[Maruja by Bret Harte]@TWC D-Link bookMaruja CHAPTER XII 1/11
When Captain Carroll turned from the high-road into the lane, an hour before, Maruja and Faquita had already left the house by the same secret passage and garden-door that opened afterwards upon himself and Pereo.
The young women had evidently changed dresses: Maruja was wearing the costume of her maid; Faquita was closely veiled and habited like her mistress; but it was characteristic that, while Faquita appeared awkward and over-dressed in her borrowed plumes, Maruja's short saya and trim bodice, with the striped shawl that hid her fair head, looked infinitely more coquettish and bewitching than on its legitimate owner. They passed hurriedly down the long alley, and at its further end turned at right angles to a small gate half hidden in the shrubbery.

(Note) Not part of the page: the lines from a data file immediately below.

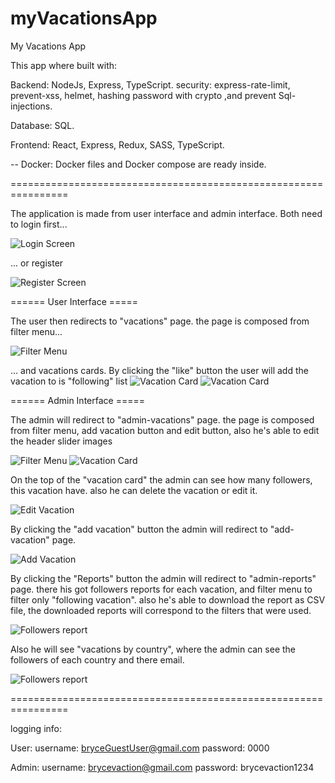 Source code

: # myVacationsApp

My Vacations App

This app where built with:

Backend: NodeJs, Express, TypeScript.
security: express-rate-limit, prevent-xss, helmet, hashing password with crypto ,and prevent Sql-injections.

Database: SQL.

Frontend: React, Express, Redux, SASS, TypeScript.

-- Docker: Docker files and Docker compose are ready inside.

================================================================

The application is made from user interface and admin interface.
Both need to login first...

![Login Screen](/screenshots/login.png)

... or register

![Register Screen](/screenshots/register.png)

====== User Interface =====

The user then redirects to "vacations" page.
the page is composed from filter menu...

![Filter Menu](/screenshots/userFilter.png)

... and vacations cards.
By clicking the "like" button the user will add the vacation to is "following" list
![Vacation Card](/screenshots/userVacationCard.png)
![Vacation Card](/screenshots/userVacationCardOpen.png)

====== Admin Interface =====

The admin will redirect to "admin-vacations" page.
the page is composed from filter menu, add vacation button and edit button, also he's able to edit the header slider images

![Filter Menu](/screenshots/adminFilter.png)
![Vacation Card](/screenshots/adminAddVacation.png)

On the top of the "vacation card" the admin can see how many followers, this vacation have.
also he can delete the vacation or edit it.

![Edit Vacation](/screenshots/adminVacationEdit.png)

By clicking the "add vacation" button the admin will redirect to "add-vacation" page.

![Add Vacation](/screenshots/adminAddVacation.png)

By clicking the "Reports" button the admin will redirect to "admin-reports" page.
there his got followers reports for each vacation, and filter menu to filter only "following vacation".
also he's able to download the report as CSV file, the downloaded reports will correspond to the filters that were used.

![Followers report](/screenshots/adminVacationFollowers.png)

Also he will see "vacations by country",
where the admin can see the followers of each country and there email.

![Followers report](/screenshots/AdminCountryFollowers.png)

================================================================

logging info:

User:
username: bryceGuestUser@gmail.com
password: 0000

Admin:
username: brycevaction@gmail.com
password: brycevaction1234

It opened upon a venerable vineyard, that dated back to the occupation of the padres, but was now given over to the chance cultivation of peons and domestics.
Its long, broken rows of low vines, knotted and overgrown with age, reached to the thicketed hillside of buckeye that marked the beginning of the canada.
Here Maruja parted from her maid, and, muffling the shawl more closely round her head, hastily passed between the vine rows to a ruined adobe building near the hillside.
It was originally part of the refectory of the old Mision, but had been more recently used as a vinadero's cottage.